Description The chromosome replication of bacteria can be divided into three phases: B C and D $^{[1-3]}$ , and meanwhile multi-rounds of replication exist simultaneously in one cell $^{[1]}$ . So both the replication phase and the copy number of chromosome are heterogeneous in a culture.

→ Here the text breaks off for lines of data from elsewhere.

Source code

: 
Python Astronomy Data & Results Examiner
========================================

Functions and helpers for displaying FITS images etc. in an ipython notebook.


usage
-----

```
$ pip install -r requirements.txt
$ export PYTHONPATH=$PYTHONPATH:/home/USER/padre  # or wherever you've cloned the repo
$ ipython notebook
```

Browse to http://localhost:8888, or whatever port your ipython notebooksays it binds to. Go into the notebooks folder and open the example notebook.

Our project is inspired by the research about constructing 4D genomes of eukaryotes. We wonder why there isn’t a 4D genome project of prokaryote. After investigation we find that due to the complicated mechanisms of bacteria chromosome replication, there will be a huge noise while detecting its chromosome structure, which hinders the research on prokaryotic 4D genome $^{[4]}$ . Besides, the heterogenicity of cells are gathering more and more attentions in different fields, like industrial fermentation, antidrug resistance research and synthetic biology $^{[5-7]}$ . Therefore, we begin to think if there could be a method to eliminate the heterogeneity. When thinking deeper into this problem, it becomes interesting that what would happen if all the cells are synchronized, will there be a new phenomenon that can change the traditional opinions? In our mind, the ideal synchronization methods should not only simply inhibit the cell cycle but at the same time can free the inhibition according to our requirements. As we all know, the manipulation of machine is much more accurate than living beings, and there is a trend to let machine help us to control the organisms, so we want our synchronization system can also be controlled by machine and program.

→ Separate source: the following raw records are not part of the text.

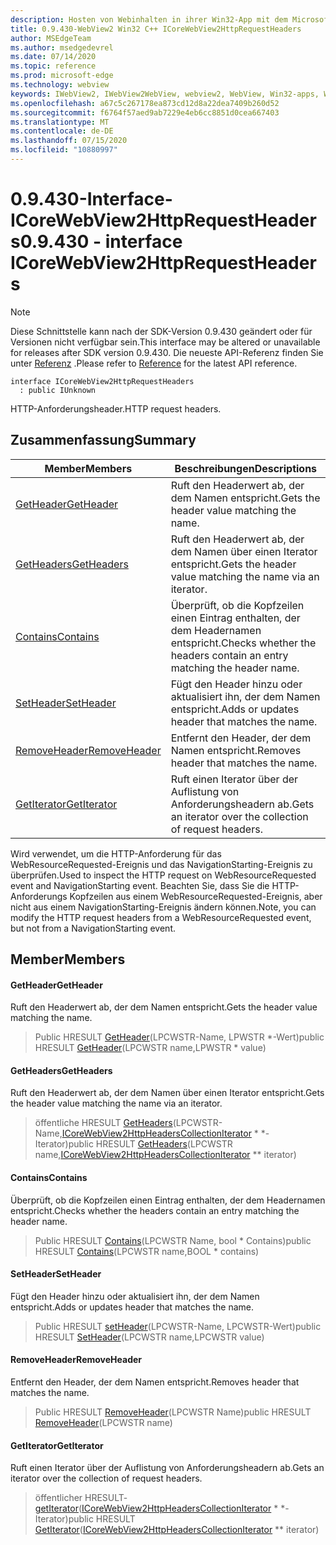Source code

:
 ```yaml
---
description: Hosten von Webinhalten in ihrer Win32-App mit dem Microsoft Edge WebView2-Steuerelement
title: 0.9.430-WebView2 Win32 C++ ICoreWebView2HttpRequestHeaders
author: MSEdgeTeam
ms.author: msedgedevrel
ms.date: 07/14/2020
ms.topic: reference
ms.prod: microsoft-edge
ms.technology: webview
keywords: IWebView2, IWebView2WebView, webview2, WebView, Win32-apps, Win32, Edge, ICoreWebView2, ICoreWebView2Host, Browser-Steuerelement, Edge-HTML
ms.openlocfilehash: a67c5c267178ea873cd12d8a22dea7409b260d52
ms.sourcegitcommit: f6764f57aed9ab7229e4eb6cc8851d0cea667403
ms.translationtype: MT
ms.contentlocale: de-DE
ms.lasthandoff: 07/15/2020
ms.locfileid: "10880997"
---
```

# <span data-ttu-id="3194a-104">0.9.430-Interface-ICoreWebView2HttpRequestHeaders</span><span class="sxs-lookup"><span data-stu-id="3194a-104">0.9.430 - interface ICoreWebView2HttpRequestHeaders</span></span> 

> [!NOTE]
> <span data-ttu-id="3194a-105">Diese Schnittstelle kann nach der SDK-Version 0.9.430 geändert oder für Versionen nicht verfügbar sein.</span><span class="sxs-lookup"><span data-stu-id="3194a-105">This interface may be altered or unavailable for releases after SDK version 0.9.430.</span></span> <span data-ttu-id="3194a-106">Die neueste API-Referenz finden Sie unter [Referenz](../../../webview2-api-reference.md) .</span><span class="sxs-lookup"><span data-stu-id="3194a-106">Please refer to [Reference](../../../webview2-api-reference.md) for the latest API reference.</span></span>

```
interface ICoreWebView2HttpRequestHeaders
  : public IUnknown
```

<span data-ttu-id="3194a-107">HTTP-Anforderungsheader.</span><span class="sxs-lookup"><span data-stu-id="3194a-107">HTTP request headers.</span></span>

## <span data-ttu-id="3194a-108">Zusammenfassung</span><span class="sxs-lookup"><span data-stu-id="3194a-108">Summary</span></span>

 <span data-ttu-id="3194a-109">Member</span><span class="sxs-lookup"><span data-stu-id="3194a-109">Members</span></span>                        | <span data-ttu-id="3194a-110">Beschreibungen</span><span class="sxs-lookup"><span data-stu-id="3194a-110">Descriptions</span></span>
--------------------------------|---------------------------------------------
[<span data-ttu-id="3194a-111">GetHeader</span><span class="sxs-lookup"><span data-stu-id="3194a-111">GetHeader</span></span>](#getheader) | <span data-ttu-id="3194a-112">Ruft den Headerwert ab, der dem Namen entspricht.</span><span class="sxs-lookup"><span data-stu-id="3194a-112">Gets the header value matching the name.</span></span>
[<span data-ttu-id="3194a-113">GetHeaders</span><span class="sxs-lookup"><span data-stu-id="3194a-113">GetHeaders</span></span>](#getheaders) | <span data-ttu-id="3194a-114">Ruft den Headerwert ab, der dem Namen über einen Iterator entspricht.</span><span class="sxs-lookup"><span data-stu-id="3194a-114">Gets the header value matching the name via an iterator.</span></span>
[<span data-ttu-id="3194a-115">Contains</span><span class="sxs-lookup"><span data-stu-id="3194a-115">Contains</span></span>](#contains) | <span data-ttu-id="3194a-116">Überprüft, ob die Kopfzeilen einen Eintrag enthalten, der dem Headernamen entspricht.</span><span class="sxs-lookup"><span data-stu-id="3194a-116">Checks whether the headers contain an entry matching the header name.</span></span>
[<span data-ttu-id="3194a-117">SetHeader</span><span class="sxs-lookup"><span data-stu-id="3194a-117">SetHeader</span></span>](#setheader) | <span data-ttu-id="3194a-118">Fügt den Header hinzu oder aktualisiert ihn, der dem Namen entspricht.</span><span class="sxs-lookup"><span data-stu-id="3194a-118">Adds or updates header that matches the name.</span></span>
[<span data-ttu-id="3194a-119">RemoveHeader</span><span class="sxs-lookup"><span data-stu-id="3194a-119">RemoveHeader</span></span>](#removeheader) | <span data-ttu-id="3194a-120">Entfernt den Header, der dem Namen entspricht.</span><span class="sxs-lookup"><span data-stu-id="3194a-120">Removes header that matches the name.</span></span>
[<span data-ttu-id="3194a-121">GetIterator</span><span class="sxs-lookup"><span data-stu-id="3194a-121">GetIterator</span></span>](#getiterator) | <span data-ttu-id="3194a-122">Ruft einen Iterator über der Auflistung von Anforderungsheadern ab.</span><span class="sxs-lookup"><span data-stu-id="3194a-122">Gets an iterator over the collection of request headers.</span></span>

<span data-ttu-id="3194a-123">Wird verwendet, um die HTTP-Anforderung für das WebResourceRequested-Ereignis und das NavigationStarting-Ereignis zu überprüfen.</span><span class="sxs-lookup"><span data-stu-id="3194a-123">Used to inspect the HTTP request on WebResourceRequested event and NavigationStarting event.</span></span> <span data-ttu-id="3194a-124">Beachten Sie, dass Sie die HTTP-Anforderungs Kopfzeilen aus einem WebResourceRequested-Ereignis, aber nicht aus einem NavigationStarting-Ereignis ändern können.</span><span class="sxs-lookup"><span data-stu-id="3194a-124">Note, you can modify the HTTP request headers from a WebResourceRequested event, but not from a NavigationStarting event.</span></span>

## <span data-ttu-id="3194a-125">Member</span><span class="sxs-lookup"><span data-stu-id="3194a-125">Members</span></span>

#### <span data-ttu-id="3194a-126">GetHeader</span><span class="sxs-lookup"><span data-stu-id="3194a-126">GetHeader</span></span> 

<span data-ttu-id="3194a-127">Ruft den Headerwert ab, der dem Namen entspricht.</span><span class="sxs-lookup"><span data-stu-id="3194a-127">Gets the header value matching the name.</span></span>

> <span data-ttu-id="3194a-128">Public HRESULT [GetHeader](#getheader)(LPCWSTR-Name, LPWSTR \*-Wert)</span><span class="sxs-lookup"><span data-stu-id="3194a-128">public HRESULT [GetHeader](#getheader)(LPCWSTR name,LPWSTR \* value)</span></span>

#### <span data-ttu-id="3194a-129">GetHeaders</span><span class="sxs-lookup"><span data-stu-id="3194a-129">GetHeaders</span></span> 

<span data-ttu-id="3194a-130">Ruft den Headerwert ab, der dem Namen über einen Iterator entspricht.</span><span class="sxs-lookup"><span data-stu-id="3194a-130">Gets the header value matching the name via an iterator.</span></span>

> <span data-ttu-id="3194a-131">öffentliche HRESULT [GetHeaders](#getheaders)(LPCWSTR-Name,[ICoreWebView2HttpHeadersCollectionIterator](ICoreWebView2HttpHeadersCollectionIterator.md) \* \*-Iterator)</span><span class="sxs-lookup"><span data-stu-id="3194a-131">public HRESULT [GetHeaders](#getheaders)(LPCWSTR name,[ICoreWebView2HttpHeadersCollectionIterator](ICoreWebView2HttpHeadersCollectionIterator.md) \*\* iterator)</span></span>

#### <span data-ttu-id="3194a-132">Contains</span><span class="sxs-lookup"><span data-stu-id="3194a-132">Contains</span></span> 

<span data-ttu-id="3194a-133">Überprüft, ob die Kopfzeilen einen Eintrag enthalten, der dem Headernamen entspricht.</span><span class="sxs-lookup"><span data-stu-id="3194a-133">Checks whether the headers contain an entry matching the header name.</span></span>

> <span data-ttu-id="3194a-134">Public HRESULT [Contains](#contains)(LPCWSTR Name, bool \* Contains)</span><span class="sxs-lookup"><span data-stu-id="3194a-134">public HRESULT [Contains](#contains)(LPCWSTR name,BOOL \* contains)</span></span>

#### <span data-ttu-id="3194a-135">SetHeader</span><span class="sxs-lookup"><span data-stu-id="3194a-135">SetHeader</span></span> 

<span data-ttu-id="3194a-136">Fügt den Header hinzu oder aktualisiert ihn, der dem Namen entspricht.</span><span class="sxs-lookup"><span data-stu-id="3194a-136">Adds or updates header that matches the name.</span></span>

> <span data-ttu-id="3194a-137">Public HRESULT [setHeader](#setheader)(LPCWSTR-Name, LPCWSTR-Wert)</span><span class="sxs-lookup"><span data-stu-id="3194a-137">public HRESULT [SetHeader](#setheader)(LPCWSTR name,LPCWSTR value)</span></span>

#### <span data-ttu-id="3194a-138">RemoveHeader</span><span class="sxs-lookup"><span data-stu-id="3194a-138">RemoveHeader</span></span> 

<span data-ttu-id="3194a-139">Entfernt den Header, der dem Namen entspricht.</span><span class="sxs-lookup"><span data-stu-id="3194a-139">Removes header that matches the name.</span></span>

> <span data-ttu-id="3194a-140">Public HRESULT [RemoveHeader](#removeheader)(LPCWSTR Name)</span><span class="sxs-lookup"><span data-stu-id="3194a-140">public HRESULT [RemoveHeader](#removeheader)(LPCWSTR name)</span></span>

#### <span data-ttu-id="3194a-141">GetIterator</span><span class="sxs-lookup"><span data-stu-id="3194a-141">GetIterator</span></span> 

<span data-ttu-id="3194a-142">Ruft einen Iterator über der Auflistung von Anforderungsheadern ab.</span><span class="sxs-lookup"><span data-stu-id="3194a-142">Gets an iterator over the collection of request headers.</span></span>

> <span data-ttu-id="3194a-143">öffentlicher HRESULT- [getIterator](#getiterator)([ICoreWebView2HttpHeadersCollectionIterator](ICoreWebView2HttpHeadersCollectionIterator.md) \* \*-Iterator)</span><span class="sxs-lookup"><span data-stu-id="3194a-143">public HRESULT [GetIterator](#getiterator)([ICoreWebView2HttpHeadersCollectionIterator](ICoreWebView2HttpHeadersCollectionIterator.md) \*\* iterator)</span></span>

References 1. Helmstetter CE. DNA synthesis during the division cycle of rapidly growing Escherichia coli B/r. J Mol Biol. 1968 Feb;31(3) 507-518. doi:10.1016/0022-2836(68)90424-5. 2. Skarstad K, Steen HB, Boye E. Cell cycle parameters of slowly growing Escherichia coli B/r studied by flow cytometry. J Bacteriol. 1983 May;154(2) 656-662. 3. Umbarger, M. A., Toro, E., Wright, M. A., Porreca, G. J., Bau, D., Hong, S. H., . . . Church, G. M. (2011). The three-dimensional architecture of a bacterial genome and its alteration by genetic perturbation. Mol Cell, 44(2), 252-264. 4. Paalme, T., Tiisma, K., Kahru, A., Vanatalu, K. & Vilu, R. Glucose-limited fed-batch cultivation of Escherichia coli with computer-controlled fixed growth rate. Biotechnol. Bioeng. 35, 312–319 (1990). 5. Baumgart, Leo & Mather, William & Hasty, Jeff. (2017). Synchronized DNA cycling across a bacterial population. Nature Genetics. 49. . 10.1038/ng.3915.